***** Source data

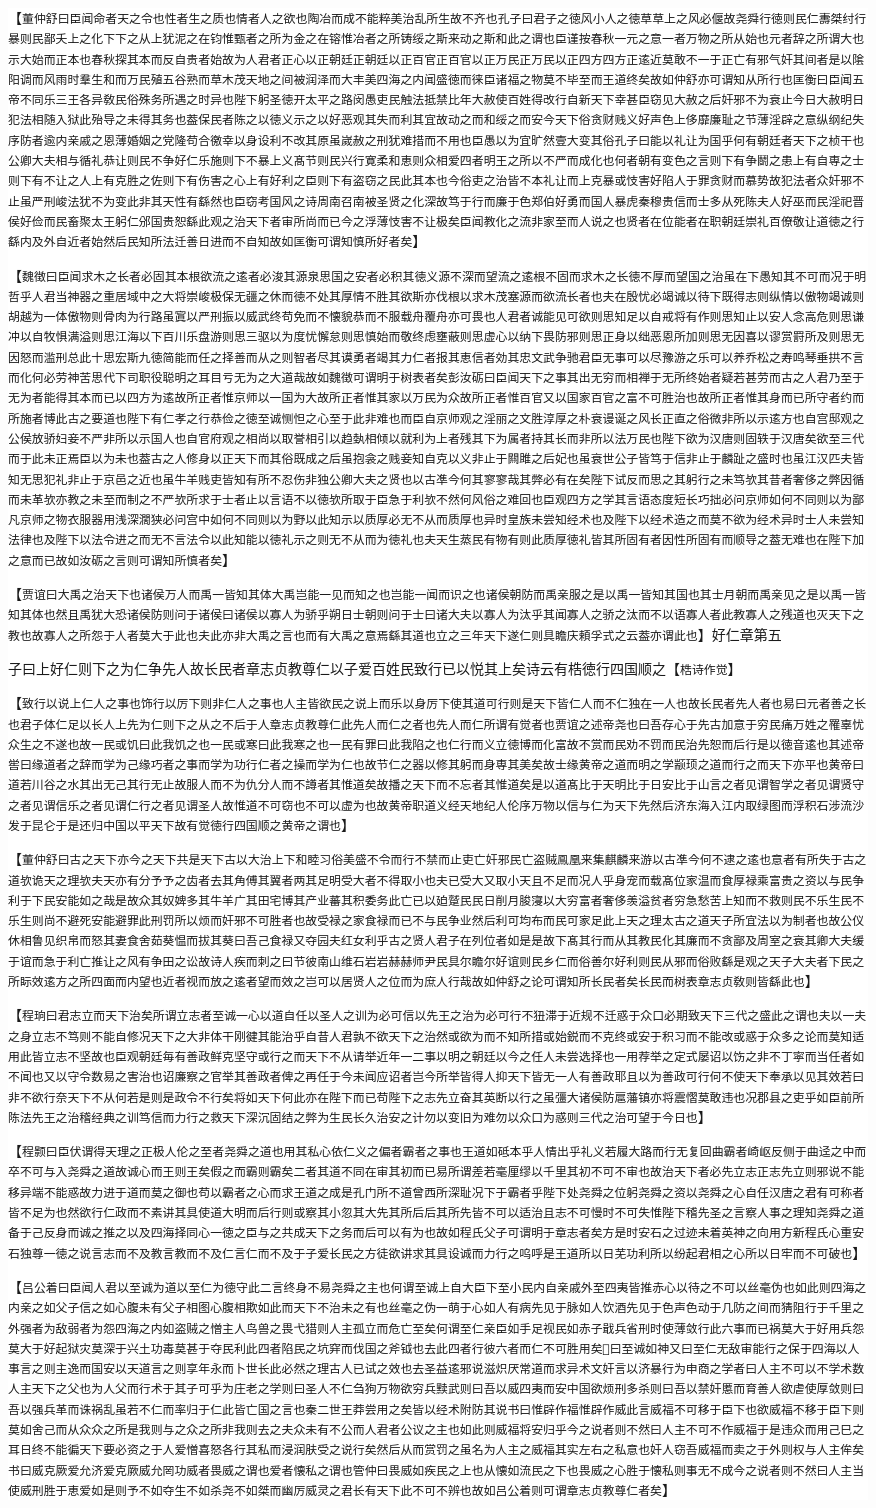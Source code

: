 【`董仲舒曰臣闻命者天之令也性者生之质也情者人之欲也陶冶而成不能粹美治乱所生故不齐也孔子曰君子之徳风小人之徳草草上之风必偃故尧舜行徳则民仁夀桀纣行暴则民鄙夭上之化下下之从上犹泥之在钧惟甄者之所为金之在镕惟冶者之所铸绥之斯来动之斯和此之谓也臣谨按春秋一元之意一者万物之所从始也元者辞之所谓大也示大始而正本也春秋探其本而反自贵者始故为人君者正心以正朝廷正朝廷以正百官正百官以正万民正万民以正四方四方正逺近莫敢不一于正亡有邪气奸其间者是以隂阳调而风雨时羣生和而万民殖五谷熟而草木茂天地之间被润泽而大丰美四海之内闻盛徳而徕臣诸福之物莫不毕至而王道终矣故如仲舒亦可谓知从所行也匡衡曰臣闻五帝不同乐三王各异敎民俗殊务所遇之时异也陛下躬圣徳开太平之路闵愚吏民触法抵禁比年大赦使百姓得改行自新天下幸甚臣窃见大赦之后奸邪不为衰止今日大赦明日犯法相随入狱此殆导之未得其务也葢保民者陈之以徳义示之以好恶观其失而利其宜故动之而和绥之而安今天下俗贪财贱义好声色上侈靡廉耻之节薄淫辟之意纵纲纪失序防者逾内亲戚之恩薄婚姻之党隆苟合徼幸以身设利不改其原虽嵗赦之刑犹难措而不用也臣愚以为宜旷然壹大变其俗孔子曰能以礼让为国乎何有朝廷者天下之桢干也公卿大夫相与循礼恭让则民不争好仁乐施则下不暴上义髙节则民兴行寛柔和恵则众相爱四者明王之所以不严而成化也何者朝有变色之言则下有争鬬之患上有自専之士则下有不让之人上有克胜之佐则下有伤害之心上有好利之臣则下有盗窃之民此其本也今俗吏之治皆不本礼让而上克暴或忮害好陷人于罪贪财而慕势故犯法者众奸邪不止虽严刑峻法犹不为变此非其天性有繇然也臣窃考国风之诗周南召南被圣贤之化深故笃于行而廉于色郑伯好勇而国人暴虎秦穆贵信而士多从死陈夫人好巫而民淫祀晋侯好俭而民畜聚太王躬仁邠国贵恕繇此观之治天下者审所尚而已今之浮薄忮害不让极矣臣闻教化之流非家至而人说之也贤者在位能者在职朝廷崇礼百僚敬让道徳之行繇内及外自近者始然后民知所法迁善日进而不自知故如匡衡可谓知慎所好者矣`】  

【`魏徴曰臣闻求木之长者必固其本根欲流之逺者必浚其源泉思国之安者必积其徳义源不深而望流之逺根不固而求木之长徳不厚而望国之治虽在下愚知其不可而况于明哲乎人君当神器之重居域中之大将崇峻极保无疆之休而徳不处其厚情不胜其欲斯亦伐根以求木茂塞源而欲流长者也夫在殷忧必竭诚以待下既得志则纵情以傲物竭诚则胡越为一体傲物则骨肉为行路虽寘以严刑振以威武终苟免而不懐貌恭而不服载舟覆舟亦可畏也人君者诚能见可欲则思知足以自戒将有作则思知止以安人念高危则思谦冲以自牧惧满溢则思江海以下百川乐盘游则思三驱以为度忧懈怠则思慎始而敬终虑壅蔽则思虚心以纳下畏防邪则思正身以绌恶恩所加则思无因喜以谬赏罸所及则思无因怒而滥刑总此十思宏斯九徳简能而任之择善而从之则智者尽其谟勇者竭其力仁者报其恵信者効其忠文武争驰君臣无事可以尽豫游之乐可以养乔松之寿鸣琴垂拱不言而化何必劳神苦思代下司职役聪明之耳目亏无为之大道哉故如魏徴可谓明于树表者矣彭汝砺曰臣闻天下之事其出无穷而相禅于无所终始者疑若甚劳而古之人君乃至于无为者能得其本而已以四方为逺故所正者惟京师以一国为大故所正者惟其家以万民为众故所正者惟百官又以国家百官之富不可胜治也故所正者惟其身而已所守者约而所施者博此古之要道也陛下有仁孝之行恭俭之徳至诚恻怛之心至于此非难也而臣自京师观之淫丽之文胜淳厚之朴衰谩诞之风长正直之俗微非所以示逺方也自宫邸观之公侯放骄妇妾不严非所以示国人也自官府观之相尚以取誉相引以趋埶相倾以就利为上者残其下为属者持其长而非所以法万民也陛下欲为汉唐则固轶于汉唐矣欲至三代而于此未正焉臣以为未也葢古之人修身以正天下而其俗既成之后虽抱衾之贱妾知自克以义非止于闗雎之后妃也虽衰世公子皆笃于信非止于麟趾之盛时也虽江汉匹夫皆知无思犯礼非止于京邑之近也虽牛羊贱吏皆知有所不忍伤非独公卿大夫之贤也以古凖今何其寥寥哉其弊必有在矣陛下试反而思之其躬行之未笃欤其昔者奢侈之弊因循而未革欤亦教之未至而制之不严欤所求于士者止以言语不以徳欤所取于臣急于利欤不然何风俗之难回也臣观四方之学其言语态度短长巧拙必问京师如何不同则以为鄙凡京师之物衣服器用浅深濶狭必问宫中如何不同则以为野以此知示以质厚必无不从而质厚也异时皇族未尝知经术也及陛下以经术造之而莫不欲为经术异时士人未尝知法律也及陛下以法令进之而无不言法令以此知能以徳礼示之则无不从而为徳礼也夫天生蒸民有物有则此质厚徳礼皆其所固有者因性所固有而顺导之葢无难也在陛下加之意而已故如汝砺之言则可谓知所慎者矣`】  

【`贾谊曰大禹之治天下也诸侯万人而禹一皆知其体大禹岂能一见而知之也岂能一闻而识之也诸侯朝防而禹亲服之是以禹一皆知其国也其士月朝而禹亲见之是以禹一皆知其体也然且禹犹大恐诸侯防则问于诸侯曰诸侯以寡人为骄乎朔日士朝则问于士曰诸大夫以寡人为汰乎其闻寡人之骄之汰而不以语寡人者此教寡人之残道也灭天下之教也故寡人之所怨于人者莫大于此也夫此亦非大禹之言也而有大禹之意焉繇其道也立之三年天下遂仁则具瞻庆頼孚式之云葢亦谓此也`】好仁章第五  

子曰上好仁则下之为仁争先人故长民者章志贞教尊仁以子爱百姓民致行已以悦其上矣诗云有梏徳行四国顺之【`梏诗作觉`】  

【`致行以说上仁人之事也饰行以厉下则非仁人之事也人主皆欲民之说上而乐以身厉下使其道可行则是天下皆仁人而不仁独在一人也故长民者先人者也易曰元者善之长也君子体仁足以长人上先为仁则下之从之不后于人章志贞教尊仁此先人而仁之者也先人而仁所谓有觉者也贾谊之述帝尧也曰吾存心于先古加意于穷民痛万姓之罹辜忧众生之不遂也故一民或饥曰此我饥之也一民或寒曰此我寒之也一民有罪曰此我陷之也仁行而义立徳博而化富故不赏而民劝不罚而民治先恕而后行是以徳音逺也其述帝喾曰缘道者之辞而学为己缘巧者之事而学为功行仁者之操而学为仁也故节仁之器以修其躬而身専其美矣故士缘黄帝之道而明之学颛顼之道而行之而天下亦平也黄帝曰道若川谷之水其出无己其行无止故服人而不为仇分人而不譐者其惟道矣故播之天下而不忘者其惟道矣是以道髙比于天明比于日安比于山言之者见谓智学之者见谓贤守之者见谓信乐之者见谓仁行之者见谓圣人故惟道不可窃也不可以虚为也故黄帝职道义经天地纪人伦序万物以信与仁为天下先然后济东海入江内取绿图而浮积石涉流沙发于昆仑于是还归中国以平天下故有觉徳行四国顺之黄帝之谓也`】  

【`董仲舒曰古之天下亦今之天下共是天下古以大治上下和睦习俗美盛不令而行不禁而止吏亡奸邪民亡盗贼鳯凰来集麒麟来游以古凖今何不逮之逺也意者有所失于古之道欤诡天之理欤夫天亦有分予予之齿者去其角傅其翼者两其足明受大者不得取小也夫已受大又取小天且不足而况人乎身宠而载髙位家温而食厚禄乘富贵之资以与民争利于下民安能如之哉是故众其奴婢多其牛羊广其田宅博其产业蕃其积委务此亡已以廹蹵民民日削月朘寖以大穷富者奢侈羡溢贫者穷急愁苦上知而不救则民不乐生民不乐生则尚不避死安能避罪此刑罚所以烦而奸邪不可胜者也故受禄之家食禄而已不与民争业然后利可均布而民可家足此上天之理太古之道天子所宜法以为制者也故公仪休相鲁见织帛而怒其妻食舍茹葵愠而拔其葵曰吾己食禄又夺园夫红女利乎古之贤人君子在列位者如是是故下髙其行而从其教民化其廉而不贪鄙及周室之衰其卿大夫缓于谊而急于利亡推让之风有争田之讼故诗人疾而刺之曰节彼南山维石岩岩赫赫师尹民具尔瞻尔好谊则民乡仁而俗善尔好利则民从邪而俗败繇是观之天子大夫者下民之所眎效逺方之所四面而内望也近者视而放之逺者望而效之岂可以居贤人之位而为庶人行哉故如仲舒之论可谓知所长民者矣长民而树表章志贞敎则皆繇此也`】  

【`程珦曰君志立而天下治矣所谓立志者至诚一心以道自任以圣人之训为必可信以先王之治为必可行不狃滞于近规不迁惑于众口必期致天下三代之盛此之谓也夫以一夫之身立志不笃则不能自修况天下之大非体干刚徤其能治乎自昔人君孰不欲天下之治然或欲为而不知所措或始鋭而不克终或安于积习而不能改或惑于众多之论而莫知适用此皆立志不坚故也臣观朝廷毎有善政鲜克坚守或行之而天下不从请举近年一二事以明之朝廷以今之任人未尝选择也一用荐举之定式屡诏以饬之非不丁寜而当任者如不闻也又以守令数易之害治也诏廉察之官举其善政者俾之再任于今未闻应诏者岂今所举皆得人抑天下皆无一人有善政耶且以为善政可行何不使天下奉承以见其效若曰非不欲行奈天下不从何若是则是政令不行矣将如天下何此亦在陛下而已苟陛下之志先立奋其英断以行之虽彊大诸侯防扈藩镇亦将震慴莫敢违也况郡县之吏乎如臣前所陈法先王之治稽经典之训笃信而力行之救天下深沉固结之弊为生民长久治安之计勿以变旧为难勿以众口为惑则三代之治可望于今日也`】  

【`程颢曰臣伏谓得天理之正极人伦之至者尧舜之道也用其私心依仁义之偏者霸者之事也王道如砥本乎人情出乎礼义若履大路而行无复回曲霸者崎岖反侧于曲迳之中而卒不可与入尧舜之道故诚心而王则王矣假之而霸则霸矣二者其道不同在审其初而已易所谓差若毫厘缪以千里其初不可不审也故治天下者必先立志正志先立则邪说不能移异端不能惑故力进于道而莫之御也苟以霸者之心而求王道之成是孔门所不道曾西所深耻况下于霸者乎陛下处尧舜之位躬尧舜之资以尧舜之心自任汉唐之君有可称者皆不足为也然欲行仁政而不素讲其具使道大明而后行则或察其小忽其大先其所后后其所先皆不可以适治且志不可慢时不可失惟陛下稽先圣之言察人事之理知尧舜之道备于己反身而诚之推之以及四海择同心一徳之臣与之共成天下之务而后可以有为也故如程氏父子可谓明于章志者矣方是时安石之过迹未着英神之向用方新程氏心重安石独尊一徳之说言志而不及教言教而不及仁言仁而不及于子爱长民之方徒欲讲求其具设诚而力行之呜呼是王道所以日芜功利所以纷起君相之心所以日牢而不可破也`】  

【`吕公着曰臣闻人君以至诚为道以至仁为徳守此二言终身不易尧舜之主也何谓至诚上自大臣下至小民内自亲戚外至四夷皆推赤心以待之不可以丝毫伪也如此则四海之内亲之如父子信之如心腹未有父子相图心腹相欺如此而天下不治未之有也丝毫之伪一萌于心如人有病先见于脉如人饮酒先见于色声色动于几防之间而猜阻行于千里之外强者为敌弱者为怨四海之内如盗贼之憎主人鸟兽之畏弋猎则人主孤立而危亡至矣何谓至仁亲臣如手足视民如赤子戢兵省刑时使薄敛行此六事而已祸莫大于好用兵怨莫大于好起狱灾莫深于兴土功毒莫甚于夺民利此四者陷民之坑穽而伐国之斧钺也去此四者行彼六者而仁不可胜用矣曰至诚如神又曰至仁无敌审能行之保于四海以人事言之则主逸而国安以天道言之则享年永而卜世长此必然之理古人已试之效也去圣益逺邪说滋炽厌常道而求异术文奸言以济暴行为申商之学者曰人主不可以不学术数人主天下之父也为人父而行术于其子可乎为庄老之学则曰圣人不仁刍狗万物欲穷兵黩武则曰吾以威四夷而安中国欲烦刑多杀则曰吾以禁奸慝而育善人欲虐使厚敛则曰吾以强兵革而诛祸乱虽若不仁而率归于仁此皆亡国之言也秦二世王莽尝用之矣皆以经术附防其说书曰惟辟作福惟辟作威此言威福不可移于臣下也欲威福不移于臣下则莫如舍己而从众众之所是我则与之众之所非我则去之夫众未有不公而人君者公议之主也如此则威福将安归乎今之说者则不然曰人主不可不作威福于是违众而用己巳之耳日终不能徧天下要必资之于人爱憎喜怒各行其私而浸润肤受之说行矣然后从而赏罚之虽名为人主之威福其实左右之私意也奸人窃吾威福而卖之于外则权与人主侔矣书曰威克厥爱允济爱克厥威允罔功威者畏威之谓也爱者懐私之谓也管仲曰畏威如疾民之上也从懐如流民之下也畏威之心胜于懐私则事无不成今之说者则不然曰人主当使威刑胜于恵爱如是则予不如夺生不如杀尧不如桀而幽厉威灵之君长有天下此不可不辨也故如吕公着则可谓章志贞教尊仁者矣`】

**********
***** Source data

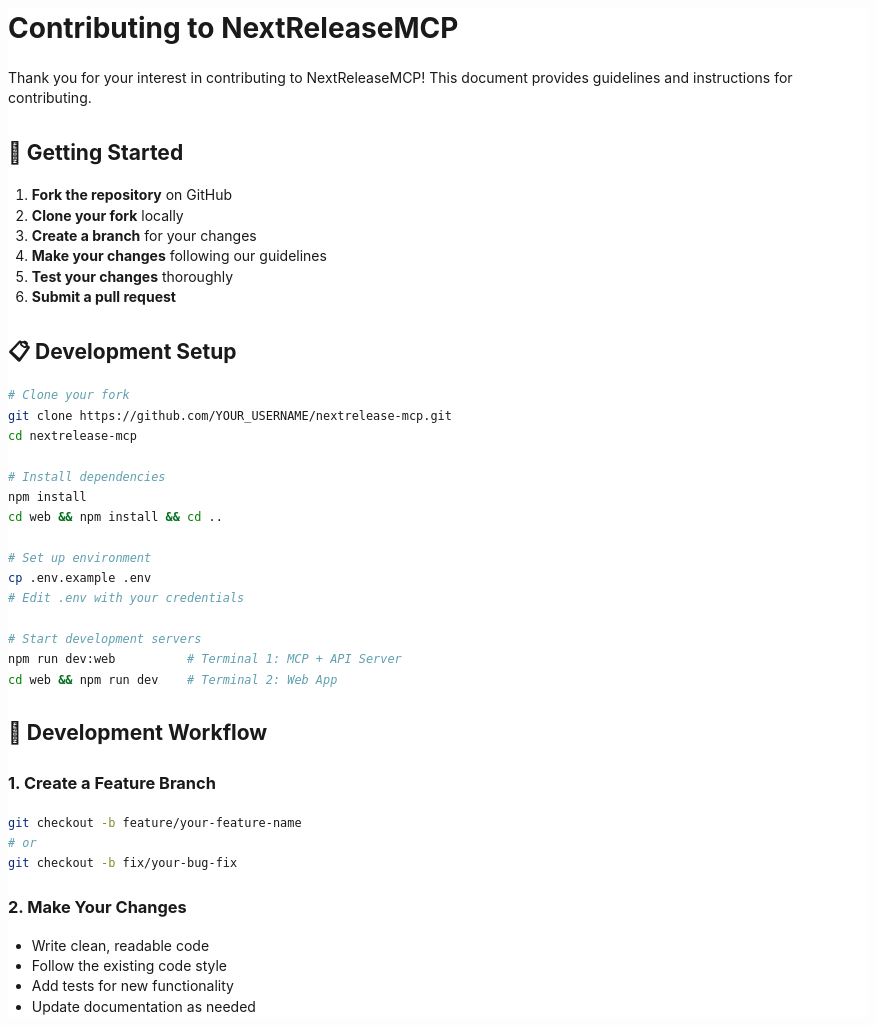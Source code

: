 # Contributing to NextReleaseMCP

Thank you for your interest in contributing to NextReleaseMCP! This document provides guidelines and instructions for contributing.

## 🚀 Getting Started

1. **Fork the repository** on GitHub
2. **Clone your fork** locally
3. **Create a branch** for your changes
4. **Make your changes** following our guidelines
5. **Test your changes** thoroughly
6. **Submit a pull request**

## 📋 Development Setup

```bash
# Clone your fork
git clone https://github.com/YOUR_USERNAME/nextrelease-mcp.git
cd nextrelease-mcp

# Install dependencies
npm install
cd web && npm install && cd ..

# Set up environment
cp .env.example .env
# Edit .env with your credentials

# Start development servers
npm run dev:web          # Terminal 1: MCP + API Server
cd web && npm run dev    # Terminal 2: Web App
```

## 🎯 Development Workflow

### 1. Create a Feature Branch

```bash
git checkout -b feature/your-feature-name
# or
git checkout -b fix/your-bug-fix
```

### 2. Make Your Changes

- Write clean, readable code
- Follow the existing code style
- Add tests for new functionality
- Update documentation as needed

**********
***** Source data

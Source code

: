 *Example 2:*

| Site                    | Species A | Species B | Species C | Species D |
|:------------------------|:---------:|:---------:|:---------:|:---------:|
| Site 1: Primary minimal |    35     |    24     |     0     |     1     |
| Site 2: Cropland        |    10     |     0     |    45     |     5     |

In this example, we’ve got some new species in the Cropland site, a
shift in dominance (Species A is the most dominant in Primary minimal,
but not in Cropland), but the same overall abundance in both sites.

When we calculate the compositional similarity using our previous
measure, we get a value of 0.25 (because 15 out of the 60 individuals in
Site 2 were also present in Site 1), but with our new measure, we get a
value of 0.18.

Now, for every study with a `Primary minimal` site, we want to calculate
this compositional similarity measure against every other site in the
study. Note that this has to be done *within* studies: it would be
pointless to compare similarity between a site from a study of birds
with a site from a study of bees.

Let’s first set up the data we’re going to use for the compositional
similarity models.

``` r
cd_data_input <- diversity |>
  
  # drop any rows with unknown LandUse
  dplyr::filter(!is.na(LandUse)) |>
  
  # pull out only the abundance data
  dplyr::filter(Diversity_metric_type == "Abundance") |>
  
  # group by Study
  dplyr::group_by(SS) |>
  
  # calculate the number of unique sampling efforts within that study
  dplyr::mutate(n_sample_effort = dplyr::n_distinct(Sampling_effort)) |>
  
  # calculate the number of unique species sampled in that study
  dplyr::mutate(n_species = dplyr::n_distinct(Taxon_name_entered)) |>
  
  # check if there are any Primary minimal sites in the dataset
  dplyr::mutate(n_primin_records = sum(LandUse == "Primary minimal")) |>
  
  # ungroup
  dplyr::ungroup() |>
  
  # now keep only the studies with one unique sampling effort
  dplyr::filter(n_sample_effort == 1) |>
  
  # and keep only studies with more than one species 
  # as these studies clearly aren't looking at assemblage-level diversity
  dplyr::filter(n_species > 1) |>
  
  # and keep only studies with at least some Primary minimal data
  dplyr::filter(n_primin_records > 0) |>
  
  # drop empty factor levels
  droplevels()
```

**********

# What to produce
From the data above, show each line that contains "filter".

# Solution for this problem
  dplyr::filter(!is.na(LandUse)) |>
  dplyr::filter(Diversity_metric_type == "Abundance") |>
  dplyr::filter(n_sample_effort == 1) |>
  dplyr::filter(n_species > 1) |>
  dplyr::filter(n_primin_records > 0) |>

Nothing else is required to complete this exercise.